I’ll make you feel fine.
Neither of us are poets and that much is true
But the one thing that won’t change with time is…
Riley, I love you.
Chapter Sixty-Two
NATHAN
Sweat beads on my forehead.
The hockey stick feels foreign in my hand.
Get a grip, Nat.
This first head-to-head game should’ve been easy. We’ve got Chance McLanely, Renthrow, Kinsey, other all-stars from the training camp, handpicked for their talent.
And yet the opposing team is breathing down our necks.
Shot after shot.
Defense after defense.
We can’t get a break.
The score is a tie.
The game is on its last round and it’s clear what the strategy was. The other team is fighting to push us into overtime, turning this battle of skills and speed into an arena of endurance.

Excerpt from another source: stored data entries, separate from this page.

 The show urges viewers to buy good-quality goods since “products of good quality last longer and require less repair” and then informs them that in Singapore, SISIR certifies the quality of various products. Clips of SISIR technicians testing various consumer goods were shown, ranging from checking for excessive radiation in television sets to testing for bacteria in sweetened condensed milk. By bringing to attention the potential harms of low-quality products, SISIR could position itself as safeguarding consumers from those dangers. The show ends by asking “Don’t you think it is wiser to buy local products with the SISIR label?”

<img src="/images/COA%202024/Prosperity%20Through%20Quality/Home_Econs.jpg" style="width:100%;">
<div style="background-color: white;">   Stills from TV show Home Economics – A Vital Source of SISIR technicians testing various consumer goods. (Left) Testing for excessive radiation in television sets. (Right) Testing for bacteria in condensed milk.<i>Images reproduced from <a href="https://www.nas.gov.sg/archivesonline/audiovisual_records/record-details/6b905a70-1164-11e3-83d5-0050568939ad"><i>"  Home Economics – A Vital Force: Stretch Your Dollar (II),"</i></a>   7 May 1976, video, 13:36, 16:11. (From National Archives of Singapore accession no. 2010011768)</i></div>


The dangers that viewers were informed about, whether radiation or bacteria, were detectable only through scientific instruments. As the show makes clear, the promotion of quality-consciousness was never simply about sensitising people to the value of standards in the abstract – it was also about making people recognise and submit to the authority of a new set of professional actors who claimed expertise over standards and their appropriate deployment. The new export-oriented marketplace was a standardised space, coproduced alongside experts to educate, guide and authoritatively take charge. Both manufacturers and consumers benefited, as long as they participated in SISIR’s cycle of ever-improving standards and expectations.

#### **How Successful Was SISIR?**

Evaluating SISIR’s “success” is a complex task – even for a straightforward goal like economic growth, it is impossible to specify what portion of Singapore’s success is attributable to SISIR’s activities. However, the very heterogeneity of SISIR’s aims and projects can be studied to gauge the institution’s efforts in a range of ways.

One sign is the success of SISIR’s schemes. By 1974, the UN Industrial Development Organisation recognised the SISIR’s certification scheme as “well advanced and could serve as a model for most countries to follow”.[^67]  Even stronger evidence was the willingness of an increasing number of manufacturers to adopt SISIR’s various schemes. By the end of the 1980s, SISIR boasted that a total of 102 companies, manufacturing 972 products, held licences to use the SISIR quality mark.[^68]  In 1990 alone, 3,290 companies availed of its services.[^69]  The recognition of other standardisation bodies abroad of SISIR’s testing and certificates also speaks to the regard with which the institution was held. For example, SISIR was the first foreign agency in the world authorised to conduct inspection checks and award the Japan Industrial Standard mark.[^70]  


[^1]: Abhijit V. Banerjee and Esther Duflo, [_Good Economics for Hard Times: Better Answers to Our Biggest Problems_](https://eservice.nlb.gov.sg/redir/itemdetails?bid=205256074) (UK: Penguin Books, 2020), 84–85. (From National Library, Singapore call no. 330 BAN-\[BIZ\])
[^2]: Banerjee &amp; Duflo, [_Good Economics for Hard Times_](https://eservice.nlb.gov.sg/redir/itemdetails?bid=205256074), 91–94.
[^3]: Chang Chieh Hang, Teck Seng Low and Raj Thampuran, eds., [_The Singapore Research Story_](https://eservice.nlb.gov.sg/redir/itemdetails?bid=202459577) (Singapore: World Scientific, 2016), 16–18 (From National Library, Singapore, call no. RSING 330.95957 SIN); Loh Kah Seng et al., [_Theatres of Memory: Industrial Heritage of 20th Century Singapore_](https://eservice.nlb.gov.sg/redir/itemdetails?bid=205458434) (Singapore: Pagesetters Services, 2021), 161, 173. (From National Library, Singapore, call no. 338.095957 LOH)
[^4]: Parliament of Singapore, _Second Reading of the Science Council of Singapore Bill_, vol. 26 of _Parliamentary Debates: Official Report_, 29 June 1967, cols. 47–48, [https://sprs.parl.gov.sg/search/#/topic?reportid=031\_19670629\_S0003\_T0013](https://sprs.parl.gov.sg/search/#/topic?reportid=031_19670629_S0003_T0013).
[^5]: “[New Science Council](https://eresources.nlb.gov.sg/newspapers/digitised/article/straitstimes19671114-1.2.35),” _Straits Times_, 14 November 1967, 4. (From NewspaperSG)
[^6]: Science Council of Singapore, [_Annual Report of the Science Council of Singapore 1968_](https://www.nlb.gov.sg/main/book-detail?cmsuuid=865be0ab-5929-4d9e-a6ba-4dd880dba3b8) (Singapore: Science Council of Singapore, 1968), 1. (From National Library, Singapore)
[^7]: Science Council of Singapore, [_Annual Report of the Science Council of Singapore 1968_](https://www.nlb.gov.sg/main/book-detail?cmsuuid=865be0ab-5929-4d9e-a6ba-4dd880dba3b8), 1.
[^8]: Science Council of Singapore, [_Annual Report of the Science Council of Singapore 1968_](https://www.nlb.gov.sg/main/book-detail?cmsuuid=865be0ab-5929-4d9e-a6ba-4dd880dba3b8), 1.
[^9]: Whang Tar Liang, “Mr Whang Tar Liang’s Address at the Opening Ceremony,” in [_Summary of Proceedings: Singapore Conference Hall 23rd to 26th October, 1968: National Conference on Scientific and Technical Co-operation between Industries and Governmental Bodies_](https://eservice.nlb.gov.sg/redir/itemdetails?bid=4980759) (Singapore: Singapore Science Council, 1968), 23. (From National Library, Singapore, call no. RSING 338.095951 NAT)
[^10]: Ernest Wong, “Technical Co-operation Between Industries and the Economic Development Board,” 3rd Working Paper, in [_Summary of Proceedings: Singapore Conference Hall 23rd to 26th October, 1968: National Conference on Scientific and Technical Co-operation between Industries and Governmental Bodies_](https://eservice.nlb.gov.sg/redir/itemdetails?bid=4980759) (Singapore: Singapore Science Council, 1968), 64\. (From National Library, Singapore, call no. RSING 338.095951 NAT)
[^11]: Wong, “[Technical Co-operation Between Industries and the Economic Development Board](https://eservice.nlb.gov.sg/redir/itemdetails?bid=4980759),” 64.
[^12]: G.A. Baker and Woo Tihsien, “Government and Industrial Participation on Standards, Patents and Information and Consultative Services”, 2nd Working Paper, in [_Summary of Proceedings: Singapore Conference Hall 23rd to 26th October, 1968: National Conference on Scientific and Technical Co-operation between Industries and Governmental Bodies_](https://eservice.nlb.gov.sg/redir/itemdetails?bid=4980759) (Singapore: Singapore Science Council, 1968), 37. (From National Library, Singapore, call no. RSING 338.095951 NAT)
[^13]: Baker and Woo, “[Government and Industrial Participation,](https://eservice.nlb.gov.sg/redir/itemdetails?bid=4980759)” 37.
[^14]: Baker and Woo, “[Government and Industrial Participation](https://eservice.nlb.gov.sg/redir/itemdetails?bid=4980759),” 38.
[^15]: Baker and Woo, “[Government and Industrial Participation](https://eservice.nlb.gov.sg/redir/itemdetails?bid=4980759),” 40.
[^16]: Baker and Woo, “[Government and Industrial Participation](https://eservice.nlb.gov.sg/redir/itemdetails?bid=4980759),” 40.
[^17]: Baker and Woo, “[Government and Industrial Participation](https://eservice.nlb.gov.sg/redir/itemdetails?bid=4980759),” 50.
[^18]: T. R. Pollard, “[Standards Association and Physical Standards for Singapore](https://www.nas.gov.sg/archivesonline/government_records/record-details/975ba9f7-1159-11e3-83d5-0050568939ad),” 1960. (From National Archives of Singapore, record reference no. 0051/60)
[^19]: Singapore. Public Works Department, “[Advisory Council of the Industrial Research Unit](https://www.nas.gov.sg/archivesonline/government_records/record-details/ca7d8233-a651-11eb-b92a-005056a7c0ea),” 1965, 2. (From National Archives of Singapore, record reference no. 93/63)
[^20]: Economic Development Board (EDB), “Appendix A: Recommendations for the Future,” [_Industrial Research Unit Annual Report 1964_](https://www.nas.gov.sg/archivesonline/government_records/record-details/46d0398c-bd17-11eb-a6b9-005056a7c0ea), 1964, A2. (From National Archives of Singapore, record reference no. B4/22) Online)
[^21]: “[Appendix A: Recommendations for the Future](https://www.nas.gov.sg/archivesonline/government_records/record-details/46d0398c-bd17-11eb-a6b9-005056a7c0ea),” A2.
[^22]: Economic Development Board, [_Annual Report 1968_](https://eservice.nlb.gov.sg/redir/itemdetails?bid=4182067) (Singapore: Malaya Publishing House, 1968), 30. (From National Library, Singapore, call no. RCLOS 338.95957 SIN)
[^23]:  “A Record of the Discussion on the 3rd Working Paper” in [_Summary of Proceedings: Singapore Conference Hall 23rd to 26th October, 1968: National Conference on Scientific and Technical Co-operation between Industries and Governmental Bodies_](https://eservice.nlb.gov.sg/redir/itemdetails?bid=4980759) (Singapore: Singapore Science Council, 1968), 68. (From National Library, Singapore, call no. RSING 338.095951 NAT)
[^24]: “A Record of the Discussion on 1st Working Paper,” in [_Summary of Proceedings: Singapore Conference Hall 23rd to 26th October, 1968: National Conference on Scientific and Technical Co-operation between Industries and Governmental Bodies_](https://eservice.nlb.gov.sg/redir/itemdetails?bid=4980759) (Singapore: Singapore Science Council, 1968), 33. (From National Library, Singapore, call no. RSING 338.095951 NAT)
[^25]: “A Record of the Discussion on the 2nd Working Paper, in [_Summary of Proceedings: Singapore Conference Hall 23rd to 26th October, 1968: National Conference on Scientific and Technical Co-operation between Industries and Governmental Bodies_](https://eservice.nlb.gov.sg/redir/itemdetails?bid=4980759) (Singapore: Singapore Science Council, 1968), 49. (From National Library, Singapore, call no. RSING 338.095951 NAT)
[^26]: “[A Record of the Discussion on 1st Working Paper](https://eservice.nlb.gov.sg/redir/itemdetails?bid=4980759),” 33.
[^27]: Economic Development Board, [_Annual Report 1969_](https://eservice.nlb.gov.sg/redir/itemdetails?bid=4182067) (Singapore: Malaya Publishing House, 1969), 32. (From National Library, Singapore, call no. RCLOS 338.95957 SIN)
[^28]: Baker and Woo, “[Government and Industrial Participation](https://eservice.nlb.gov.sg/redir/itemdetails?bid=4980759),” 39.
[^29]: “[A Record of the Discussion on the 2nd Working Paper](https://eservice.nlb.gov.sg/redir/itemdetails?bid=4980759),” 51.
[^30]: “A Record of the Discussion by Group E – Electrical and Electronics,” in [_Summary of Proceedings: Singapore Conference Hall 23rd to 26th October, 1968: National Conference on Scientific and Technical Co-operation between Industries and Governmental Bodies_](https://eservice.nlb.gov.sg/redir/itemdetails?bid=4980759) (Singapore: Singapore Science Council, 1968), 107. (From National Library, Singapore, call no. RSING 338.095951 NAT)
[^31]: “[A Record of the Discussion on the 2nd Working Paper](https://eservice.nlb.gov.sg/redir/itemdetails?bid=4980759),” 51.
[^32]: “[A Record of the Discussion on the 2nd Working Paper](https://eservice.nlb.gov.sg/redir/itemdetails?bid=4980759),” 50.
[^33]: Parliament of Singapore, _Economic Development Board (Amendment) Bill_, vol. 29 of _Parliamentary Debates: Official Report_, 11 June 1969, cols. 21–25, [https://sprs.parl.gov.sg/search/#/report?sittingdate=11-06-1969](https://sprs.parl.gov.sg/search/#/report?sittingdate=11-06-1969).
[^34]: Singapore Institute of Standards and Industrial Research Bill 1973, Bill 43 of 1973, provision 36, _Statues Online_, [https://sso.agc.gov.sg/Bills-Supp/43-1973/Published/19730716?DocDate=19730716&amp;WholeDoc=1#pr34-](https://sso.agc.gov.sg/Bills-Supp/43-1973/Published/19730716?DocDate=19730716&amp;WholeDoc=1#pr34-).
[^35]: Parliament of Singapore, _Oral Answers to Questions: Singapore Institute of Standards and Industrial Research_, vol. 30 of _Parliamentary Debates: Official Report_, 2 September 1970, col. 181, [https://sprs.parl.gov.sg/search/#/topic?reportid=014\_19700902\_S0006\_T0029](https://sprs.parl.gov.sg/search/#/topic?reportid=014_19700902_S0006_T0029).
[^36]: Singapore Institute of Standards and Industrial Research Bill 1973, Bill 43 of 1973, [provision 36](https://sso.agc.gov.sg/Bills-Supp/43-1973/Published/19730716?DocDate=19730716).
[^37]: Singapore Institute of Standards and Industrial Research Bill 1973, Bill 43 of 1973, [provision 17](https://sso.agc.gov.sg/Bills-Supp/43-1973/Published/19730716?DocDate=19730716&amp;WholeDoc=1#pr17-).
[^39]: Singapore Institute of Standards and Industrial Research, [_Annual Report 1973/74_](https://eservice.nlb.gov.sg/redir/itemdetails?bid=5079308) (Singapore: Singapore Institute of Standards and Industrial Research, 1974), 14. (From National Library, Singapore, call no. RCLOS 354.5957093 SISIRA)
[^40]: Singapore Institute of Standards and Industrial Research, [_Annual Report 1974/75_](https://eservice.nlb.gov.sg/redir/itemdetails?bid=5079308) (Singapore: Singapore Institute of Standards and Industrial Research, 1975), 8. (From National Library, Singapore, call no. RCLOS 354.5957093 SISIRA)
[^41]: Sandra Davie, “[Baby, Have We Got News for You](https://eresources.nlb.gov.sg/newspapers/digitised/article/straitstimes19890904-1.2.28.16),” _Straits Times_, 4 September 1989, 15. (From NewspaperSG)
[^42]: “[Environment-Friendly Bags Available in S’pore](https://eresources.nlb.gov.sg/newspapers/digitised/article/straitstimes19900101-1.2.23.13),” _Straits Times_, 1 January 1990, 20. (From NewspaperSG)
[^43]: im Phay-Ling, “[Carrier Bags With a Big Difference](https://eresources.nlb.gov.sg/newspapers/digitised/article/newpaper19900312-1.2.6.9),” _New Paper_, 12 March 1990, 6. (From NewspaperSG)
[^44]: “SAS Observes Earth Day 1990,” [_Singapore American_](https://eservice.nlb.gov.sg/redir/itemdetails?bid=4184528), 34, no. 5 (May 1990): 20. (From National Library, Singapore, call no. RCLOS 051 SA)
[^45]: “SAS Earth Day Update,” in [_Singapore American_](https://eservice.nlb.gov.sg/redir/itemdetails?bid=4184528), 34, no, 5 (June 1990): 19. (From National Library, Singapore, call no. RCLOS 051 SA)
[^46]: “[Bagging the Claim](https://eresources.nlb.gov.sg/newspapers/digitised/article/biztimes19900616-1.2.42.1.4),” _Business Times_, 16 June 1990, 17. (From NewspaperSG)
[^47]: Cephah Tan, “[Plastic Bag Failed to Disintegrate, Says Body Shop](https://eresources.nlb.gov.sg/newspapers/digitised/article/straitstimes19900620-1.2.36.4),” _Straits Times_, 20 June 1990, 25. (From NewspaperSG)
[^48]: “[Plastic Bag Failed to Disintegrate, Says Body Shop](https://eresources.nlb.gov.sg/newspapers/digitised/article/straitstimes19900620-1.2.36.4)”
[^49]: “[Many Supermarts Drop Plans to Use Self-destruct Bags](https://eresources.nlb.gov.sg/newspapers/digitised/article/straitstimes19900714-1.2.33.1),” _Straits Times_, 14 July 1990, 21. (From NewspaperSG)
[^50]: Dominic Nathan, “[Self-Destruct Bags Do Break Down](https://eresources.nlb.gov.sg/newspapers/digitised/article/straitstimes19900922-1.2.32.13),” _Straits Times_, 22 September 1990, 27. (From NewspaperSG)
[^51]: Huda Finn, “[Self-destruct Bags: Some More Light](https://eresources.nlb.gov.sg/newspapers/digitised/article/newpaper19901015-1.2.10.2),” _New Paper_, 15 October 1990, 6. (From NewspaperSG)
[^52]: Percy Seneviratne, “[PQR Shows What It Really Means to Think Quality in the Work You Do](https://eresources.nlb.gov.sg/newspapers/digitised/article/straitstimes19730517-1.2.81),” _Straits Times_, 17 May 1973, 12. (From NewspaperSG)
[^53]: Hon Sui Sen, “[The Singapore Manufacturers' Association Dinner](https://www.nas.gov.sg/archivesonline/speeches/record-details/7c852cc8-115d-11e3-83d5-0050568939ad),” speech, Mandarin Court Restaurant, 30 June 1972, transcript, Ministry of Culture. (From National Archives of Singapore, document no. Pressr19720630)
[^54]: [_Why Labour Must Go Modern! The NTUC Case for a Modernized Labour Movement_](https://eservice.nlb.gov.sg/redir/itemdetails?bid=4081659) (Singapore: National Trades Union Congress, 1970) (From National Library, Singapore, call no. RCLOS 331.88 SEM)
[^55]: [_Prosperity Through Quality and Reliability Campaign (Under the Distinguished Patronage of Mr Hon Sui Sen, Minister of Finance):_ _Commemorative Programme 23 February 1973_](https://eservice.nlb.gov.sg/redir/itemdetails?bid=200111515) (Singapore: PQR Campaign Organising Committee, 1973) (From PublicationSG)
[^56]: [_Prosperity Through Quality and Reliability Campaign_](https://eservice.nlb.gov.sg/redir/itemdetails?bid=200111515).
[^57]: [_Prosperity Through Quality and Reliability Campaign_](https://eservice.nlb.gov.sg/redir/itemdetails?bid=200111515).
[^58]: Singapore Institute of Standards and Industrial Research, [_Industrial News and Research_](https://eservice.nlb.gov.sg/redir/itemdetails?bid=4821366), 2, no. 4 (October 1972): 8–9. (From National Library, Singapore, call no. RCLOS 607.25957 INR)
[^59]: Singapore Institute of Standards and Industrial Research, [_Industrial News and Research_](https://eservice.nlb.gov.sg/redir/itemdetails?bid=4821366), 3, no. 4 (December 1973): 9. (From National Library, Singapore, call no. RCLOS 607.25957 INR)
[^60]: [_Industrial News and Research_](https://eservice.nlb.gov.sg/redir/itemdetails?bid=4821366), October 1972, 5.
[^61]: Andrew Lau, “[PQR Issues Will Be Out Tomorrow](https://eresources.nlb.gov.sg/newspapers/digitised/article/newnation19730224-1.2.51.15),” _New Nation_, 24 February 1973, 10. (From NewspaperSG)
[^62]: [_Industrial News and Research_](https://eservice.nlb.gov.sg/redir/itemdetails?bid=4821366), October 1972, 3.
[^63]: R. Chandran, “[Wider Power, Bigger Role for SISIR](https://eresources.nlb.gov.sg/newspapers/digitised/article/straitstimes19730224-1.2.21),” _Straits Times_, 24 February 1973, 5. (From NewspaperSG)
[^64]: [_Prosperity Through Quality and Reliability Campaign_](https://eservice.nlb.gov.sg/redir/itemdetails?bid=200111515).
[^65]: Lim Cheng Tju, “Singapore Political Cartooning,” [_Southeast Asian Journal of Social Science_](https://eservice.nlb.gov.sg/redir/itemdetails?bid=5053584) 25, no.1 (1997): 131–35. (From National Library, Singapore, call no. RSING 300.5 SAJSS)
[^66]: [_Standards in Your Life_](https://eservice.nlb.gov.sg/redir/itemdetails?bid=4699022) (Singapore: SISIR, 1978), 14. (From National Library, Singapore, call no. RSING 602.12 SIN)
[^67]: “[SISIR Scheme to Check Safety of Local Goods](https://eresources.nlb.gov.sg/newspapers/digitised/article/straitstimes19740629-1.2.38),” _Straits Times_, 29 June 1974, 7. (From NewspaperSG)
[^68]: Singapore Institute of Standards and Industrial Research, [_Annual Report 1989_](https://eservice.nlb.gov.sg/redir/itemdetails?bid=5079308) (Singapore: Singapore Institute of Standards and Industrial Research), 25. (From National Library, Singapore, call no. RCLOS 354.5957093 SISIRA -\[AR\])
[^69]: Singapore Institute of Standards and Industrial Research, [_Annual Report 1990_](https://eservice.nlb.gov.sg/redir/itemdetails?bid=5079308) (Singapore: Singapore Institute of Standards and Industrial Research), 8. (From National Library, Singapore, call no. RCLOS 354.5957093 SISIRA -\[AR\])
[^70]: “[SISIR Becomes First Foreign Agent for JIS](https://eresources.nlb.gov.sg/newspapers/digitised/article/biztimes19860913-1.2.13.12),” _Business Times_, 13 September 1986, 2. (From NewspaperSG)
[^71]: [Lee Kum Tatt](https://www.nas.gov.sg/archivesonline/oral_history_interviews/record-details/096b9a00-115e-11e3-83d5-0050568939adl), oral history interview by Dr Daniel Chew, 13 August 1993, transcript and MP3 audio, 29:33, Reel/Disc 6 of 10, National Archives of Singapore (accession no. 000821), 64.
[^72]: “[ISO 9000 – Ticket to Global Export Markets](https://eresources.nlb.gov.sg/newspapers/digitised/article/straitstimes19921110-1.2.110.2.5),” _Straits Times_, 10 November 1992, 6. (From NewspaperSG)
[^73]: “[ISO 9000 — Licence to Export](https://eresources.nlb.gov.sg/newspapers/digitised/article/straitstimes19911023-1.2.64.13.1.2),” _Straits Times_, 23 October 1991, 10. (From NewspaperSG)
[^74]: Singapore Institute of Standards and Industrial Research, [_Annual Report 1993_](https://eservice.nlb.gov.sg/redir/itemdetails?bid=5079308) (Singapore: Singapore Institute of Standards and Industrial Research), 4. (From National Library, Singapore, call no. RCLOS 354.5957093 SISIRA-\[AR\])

No one expected the night to be this vicious.
Or this personal.
I glance around the ice, breathing hard.
The game is moving fast with three defenders clinging to McLanely like vultures on a carcass. It’s the smartest thing an opposing team can do.
Coach accounted for this.
The strategy he laid out was clear. I’m supposed to come in and do exactly what I did at the last scrimmage. Move fast enough that the defenders can’t catch me. ‘Predict’ where the puck will land and get there first.
Be the next Chance McLanely.
Except Coach isn’t the only one who studied my moves in that game.
The other team did too.
And rather than flock me with a brood of defenders like they did to McLanely, they launched one weapon.
Theilan.
The first hit came early and it wasn’t even subtle.
I heard the roar of the crowd when Theilan and I crashed in the corner. On the outside, our collision looked like a vicious, unavoidable by-product of the game. Grown men moving at speeds of up to twenty to thirty miles an hour on frozen water are going to cross paths. It’s inevitable.
But the way my bad leg screamed at the impact was my first clue.